Exercise objective: With the pictures left out, write out exactly the lines of the listing below that run from the line with "CTR & Keystream" through the line with "a~na ňom $2n$~žetónov".

Extracted material:
/---
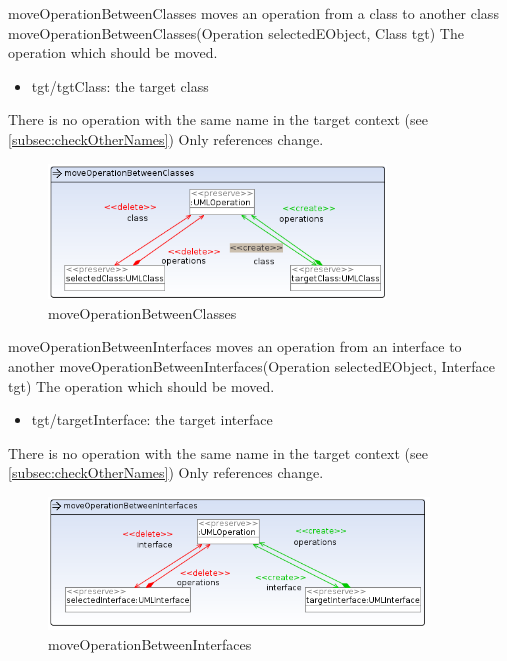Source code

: \op
{moveOperationBetweenClasses}
{moves an operation from a class to another class}
{moveOperationBetweenClasses(Operation selectedEObject, Class tgt)}
{The operation which should be moved.}
{
\begin{itemize}
 \item tgt/tgtClass: the target class
\end{itemize}
}
{There is no operation with the same name in the target context (see
\ref{subsec:checkOtherNames})}
{Only references change.}
\begin{figure}[H]
  \centering
  \includegraphics[width=0.8\textwidth]{pics/moveOperationBetweenClasses.png}
  \caption{moveOperationBetweenClasses}
  \label{moveOperationBetweenClasses}
\end{figure}
\op
{moveOperationBetweenInterfaces}
{moves an operation from an interface to another}
{moveOperationBetweenInterfaces(Operation selectedEObject, Interface tgt)}
{The operation which should be moved.}
{
\begin{itemize}
 \item tgt/targetInterface: the target interface
\end{itemize}
}
{There is no operation with the same name in the target context (see
\ref{subsec:checkOtherNames})}
{Only references change.}
\begin{figure}[H]
  \centering
  \includegraphics[width=0.9\textwidth]{pics/moveOperationBetweenInterfaces.png}
  \caption{moveOperationBetweenInterfaces}
  \label{moveOperationBetweenInterfaces}
\end{figure}
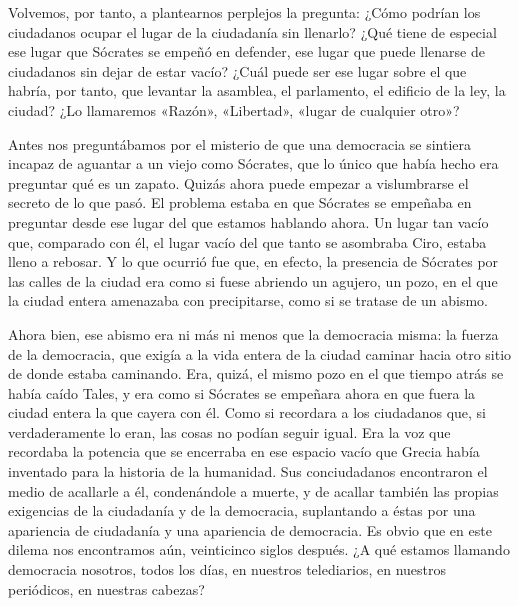 \documentclass[draft,9pt,letterpaper,twocolumn,openany]{extbook}
\newcommand{\notar}[1]{\marginnote{\small\sffamily #1}[-.8em]}
\begin{document}
Volvemos, por tanto, a plantearnos perplejos la pregunta: ¿Cómo podrían los ciudadanos ocupar el lugar de la
ciudadanía sin llenarlo? ¿Qué tiene de especial ese lugar
que Sócrates se empeñó en defender, ese lugar que
puede llenarse de ciudadanos sin dejar de estar vacío?
¿Cuál puede ser ese lugar sobre el que habría, por tanto,
que levantar la asamblea, el parlamento, el edificio de la
ley, la ciudad? ¿Lo llamaremos «Razón», «Libertad», «lugar
de cualquier otro»?


Antes nos preguntábamos por el misterio de que una
democracia se sintiera incapaz de aguantar a un viejo
como Sócrates, que lo único que había hecho era preguntar
qué es un zapato. Quizás ahora puede empezar a
vislumbrarse el secreto de lo que pasó. El problema estaba
en que Sócrates se empeñaba en preguntar desde ese lugar
del que estamos hablando ahora. Un lugar tan vacío que,
comparado con él, el lugar vacío del que tanto se asombraba
Ciro, estaba lleno a rebosar. Y lo que ocurrió fue que, en
efecto, la presencia de Sócrates por las calles de la ciudad
era como si fuese abriendo un agujero, un pozo, en el que la
ciudad entera amenazaba con precipitarse, como si se
tratase de un abismo. 

Ahora bien, ese abismo era ni más ni
menos que la democracia misma: la fuerza de la democracia,
que exigía a la vida entera de la ciudad caminar hacia otro
sitio de donde estaba caminando. Era, quizá, el mismo pozo
en el que tiempo atrás se había caído Tales, y era como si
Sócrates se empeñara ahora en que fuera la ciudad entera la
que cayera con él. Como si recordara a los ciudadanos que,
si verdaderamente lo eran, las cosas no podían seguir igual.
Era la voz que recordaba la potencia que se encerraba en ese
espacio vacío que Grecia había inventado para la historia de
la humanidad. 
Sus conciudadanos encontraron el medio de
acallarle a él, condenándole a muerte, y de acallar también
las propias exigencias de la ciudadanía y de la democracia,
suplantando a éstas por una apariencia de ciudadanía y una
apariencia de democracia. Es obvio que en este dilema nos
encontramos aún, veinticinco siglos después. ¿A qué
estamos llamando democracia nosotros, todos los días, en
nuestros telediarios, en nuestros periódicos, en nuestras
cabezas?
\end{document}
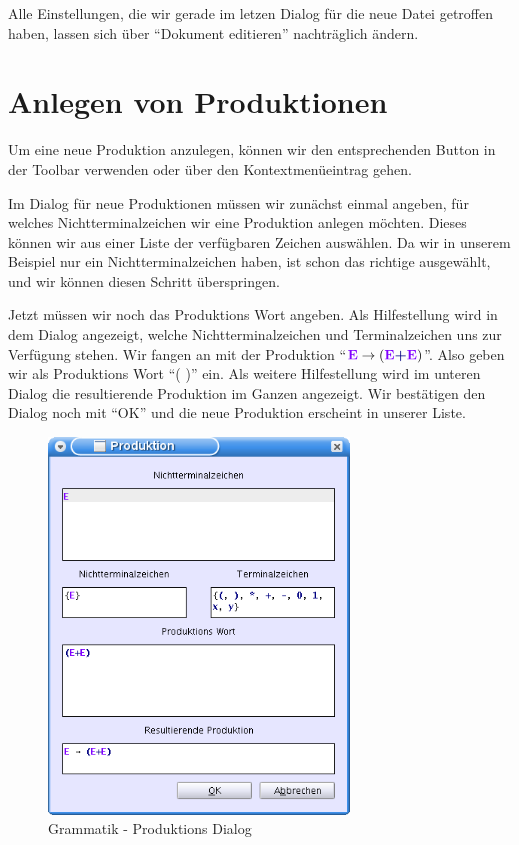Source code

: Alle Einstellungen, die wir gerade im letzen Dialog für die neue Datei getroffen
haben, lassen sich über "`Dokument editieren"' nachträglich ändern.

\section{Anlegen von Produktionen}

Um eine neue Produktion anzulegen, können wir den entsprechenden Button in der
Toolbar verwenden oder über den Kontextmenüeintrag gehen.\vspace{10pt}

Im Dialog für neue Produktionen müssen wir zunächst einmal angeben, für welches
Nichtterminalzeichen wir eine Produktion anlegen möchten. Dieses können wir aus
einer Liste der verfügbaren Zeichen auswählen. Da wir in unserem Beispiel nur
ein Nichtterminalzeichen haben, ist schon das richtige ausgewählt, und wir
können diesen Schritt überspringen.\vspace{10pt}

Jetzt müssen wir noch das Produktions Wort angeben. Als Hilfestellung wird in dem
Dialog angezeigt, welche Nichtterminalzeichen und Terminalzeichen uns zur
Verfügung stehen. Wir fangen an mit der Produktion "`$\StartSymbol{E} \to
(\StartSymbol{E} \TerminalSymbol{+} \StartSymbol{E})$"'. Also geben wir als
Produktions Wort "`( \TerminalSymbol{+} )"' ein.
Als weitere Hilfestellung wird im unteren Dialog die resultierende Produktion im
Ganzen angezeigt. Wir bestätigen den Dialog noch mit "`OK"' und die neue
Produktion erscheint in unserer Liste.\vspace{10pt}

\begin{figure}[h]
\begin{center}
\includegraphics[width=8cm]{../images/production_dialog.png}
\caption{Grammatik - Produktions Dialog}
\end{center}
\end{figure}

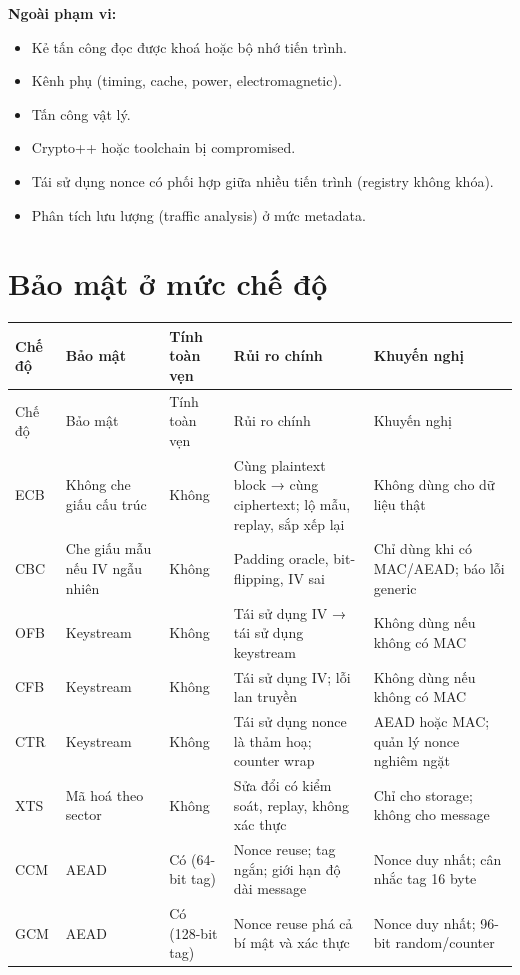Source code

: \documentclass[12pt,a4paper,oneside]{report}
\begin{document}
\textbf{Ngoài phạm vi:}


\begin{itemize}[leftmargin=*]
\item Kẻ tấn công đọc được khoá hoặc bộ nhớ tiến trình.
\item Kênh phụ (timing, cache, power, electromagnetic).
\item Tấn công vật lý.
\item Crypto++ hoặc toolchain bị compromised.
\item Tái sử dụng nonce có phối hợp giữa nhiều tiến trình (registry không khóa).
\item Phân tích lưu lượng (traffic analysis) ở mức metadata.
\end{itemize}


\section{Bảo mật ở mức chế độ}


\begin{longtable}{p{}p{}p{}p{}p{}}
\toprule
Chế độ & Bảo mật & Tính toàn vẹn & Rủi ro chính & Khuyến nghị \\
\midrule
\endfirsthead
\toprule
Chế độ & Bảo mật & Tính toàn vẹn & Rủi ro chính & Khuyến nghị \\
\midrule
\endhead
ECB & Không che giấu cấu trúc & Không & Cùng plaintext block → cùng ciphertext; lộ mẫu, replay, sắp xếp lại & Không dùng cho dữ liệu thật \\
CBC & Che giấu mẫu nếu IV ngẫu nhiên & Không & Padding oracle, bit-flipping, IV sai & Chỉ dùng khi có MAC/AEAD; báo lỗi generic \\
OFB & Keystream & Không & Tái sử dụng IV → tái sử dụng keystream & Không dùng nếu không có MAC \\
CFB & Keystream & Không & Tái sử dụng IV; lỗi lan truyền & Không dùng nếu không có MAC \\
CTR & Keystream & Không & Tái sử dụng nonce là thảm hoạ; counter wrap & AEAD hoặc MAC; quản lý nonce nghiêm ngặt \\
XTS & Mã hoá theo sector & Không & Sửa đổi có kiểm soát, replay, không xác thực & Chỉ cho storage; không cho message \\
CCM & AEAD & Có (64-bit tag) & Nonce reuse; tag ngắn; giới hạn độ dài message & Nonce duy nhất; cân nhắc tag 16 byte \\
GCM & AEAD & Có (128-bit tag) & Nonce reuse phá cả bí mật và xác thực & Nonce duy nhất; 96-bit random/counter \\
\bottomrule
\end{longtable}
\end{document}
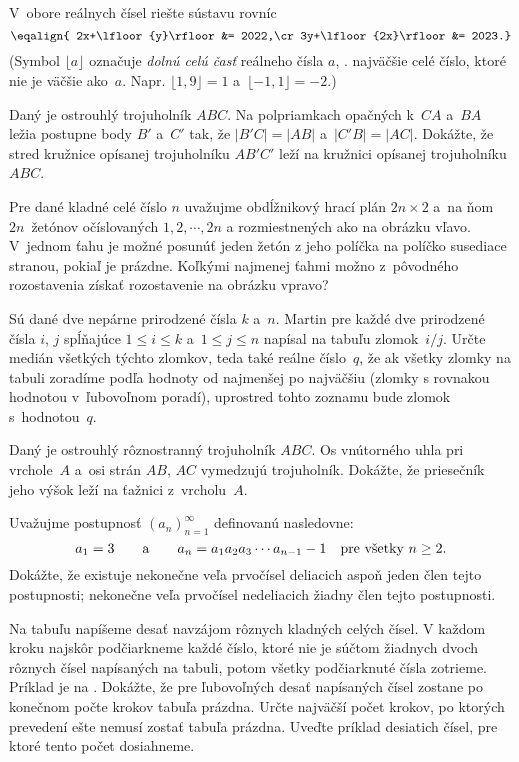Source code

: ﻿{%
V~obore reálnych čísel riešte sústavu rovníc
$$\eqalign{ 2x+\lfloor{y}\rfloor &= 2022,\cr
3y+\lfloor{2x}\rfloor &= 2023.}
$$
(Symbol $\lfloor{a}\rfloor$ označuje \emph{dolnú celú časť} reálneho čísla $a$, \tj.
najväčšie celé číslo, ktoré nie je väčšie ako~$a$.
Napr. $\lfloor{1{,}9}\rfloor=1$ a~$\lfloor{-1{,}1}\rfloor=-2$.)
}

{%
Daný je ostrouhlý trojuholník $ABC$.
Na polpriamkach opačných k~$CA$ a~$BA$ ležia postupne body $B'$ a~$C'$ tak, že
$|B'C|=|AB|$ a~$|C'B|=|AC|$.
Dokážte, že stred kružnice opísanej trojuholníku $AB'C'$ leží na kružnici opísanej trojuholníku $ABC$.
}

{%
Pre dané kladné celé číslo $n$ uvažujme obdĺžnikový hrací plán $2n\times 2$
a~na ňom $2n$~žetónov očíslovaných $1,2,\cdots,2n$ a rozmiestnených ako na obrázku vľavo.
V~jednom ťahu je možné posunúť jeden žetón z jeho políčka na políčko susediace stranou, pokiaľ je prázdne.
Koľkými najmenej ťahmi možno z~pôvodného rozostavenia získať rozostavenie na obrázku vpravo?
}

{%
Sú dané dve nepárne prirodzené čísla $k$ a~$n$.
Martin pre každé dve prirodzené čísla $i$, $j$ spĺňajúce $1\le i\leq k$ a~$1\le j \leq n$ napísal na tabuľu zlomok~$i/j$.
Určte medián všetkých týchto zlomkov, teda také reálne číslo~$q$, že
ak všetky zlomky na tabuli zoradíme podľa hodnoty od najmenšej po najväčšiu
(zlomky s rovnakou hodnotou v~ľubovoľnom poradí),
uprostred tohto zoznamu bude zlomok s~hodnotou~$q$.
}

{%
Daný je ostrouhlý rôznostranný trojuholník $ABC$.
Os vnútorného uhla pri vrchole~$A$ a~osi strán $AB$, $AC$ vymedzujú trojuholník.
Dokážte, že priesečník jeho výšok leží na ťažnici z~vrcholu~$A$.}

{%
Uvažujme postupnosť $(a_n)_{n=1}^\infty$ definovanú nasledovne:
$$
a_1=3 \qquad\hbox{a}\qquad a_n=a_1a_2a_3\cdots a_{n-1}-1\quad\text{pre všetky $n\ge 2$}.
$$
Dokážte, že existuje
 nekonečne veľa prvočísel deliacich aspoň jeden člen tejto postupnosti;
 nekonečne veľa prvočísel nedeliacich žiadny člen tejto postupnosti.
}

{%
Na tabuľu napíšeme desať navzájom rôznych kladných celých čísel.
V každom kroku najskôr podčiarkneme každé číslo, ktoré nie je súčtom žiadnych dvoch rôznych čísel napísaných na tabuli, potom všetky podčiarknuté čísla zotrieme. Príklad je na \obr{}.
%
 Dokážte, že pre ľubovoľných desať napísaných čísel zostane po konečnom počte krokov tabuľa prázdna.
 Určte najväčší počet krokov, po ktorých prevedení ešte nemusí zostať tabuľa prázdna. Uveďte príklad desiatich čísel, pre ktoré tento počet dosiahneme.\endgraf\noindent}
\---
Exercise output:
CTR & Keystream & Không & Tái sử dụng nonce là thảm hoạ; counter wrap & AEAD hoặc MAC; quản lý nonce nghiêm ngặt \\
XTS & Mã hoá theo sector & Không & Sửa đổi có kiểm soát, replay, không xác thực & Chỉ cho storage; không cho message \\
CCM & AEAD & Có (64-bit tag) & Nonce reuse; tag ngắn; giới hạn độ dài message & Nonce duy nhất; cân nhắc tag 16 byte \\
GCM & AEAD & Có (128-bit tag) & Nonce reuse phá cả bí mật và xác thực & Nonce duy nhất; 96-bit random/counter \\
\bottomrule
\end{longtable}
\end{document}
Source code

: ﻿{%
V~obore reálnych čísel riešte sústavu rovníc
$$\eqalign{ 2x+\lfloor{y}\rfloor &= 2022,\cr
3y+\lfloor{2x}\rfloor &= 2023.}
$$
(Symbol $\lfloor{a}\rfloor$ označuje \emph{dolnú celú časť} reálneho čísla $a$, \tj.
najväčšie celé číslo, ktoré nie je väčšie ako~$a$.
Napr. $\lfloor{1{,}9}\rfloor=1$ a~$\lfloor{-1{,}1}\rfloor=-2$.)
}

{%
Daný je ostrouhlý trojuholník $ABC$.
Na polpriamkach opačných k~$CA$ a~$BA$ ležia postupne body $B'$ a~$C'$ tak, že
$|B'C|=|AB|$ a~$|C'B|=|AC|$.
Dokážte, že stred kružnice opísanej trojuholníku $AB'C'$ leží na kružnici opísanej trojuholníku $ABC$.
}

{%
Pre dané kladné celé číslo $n$ uvažujme obdĺžnikový hrací plán $2n\times 2$
a~na ňom $2n$~žetónov očíslovaných $1,2,\cdots,2n$ a rozmiestnených ako na obrázku vľavo.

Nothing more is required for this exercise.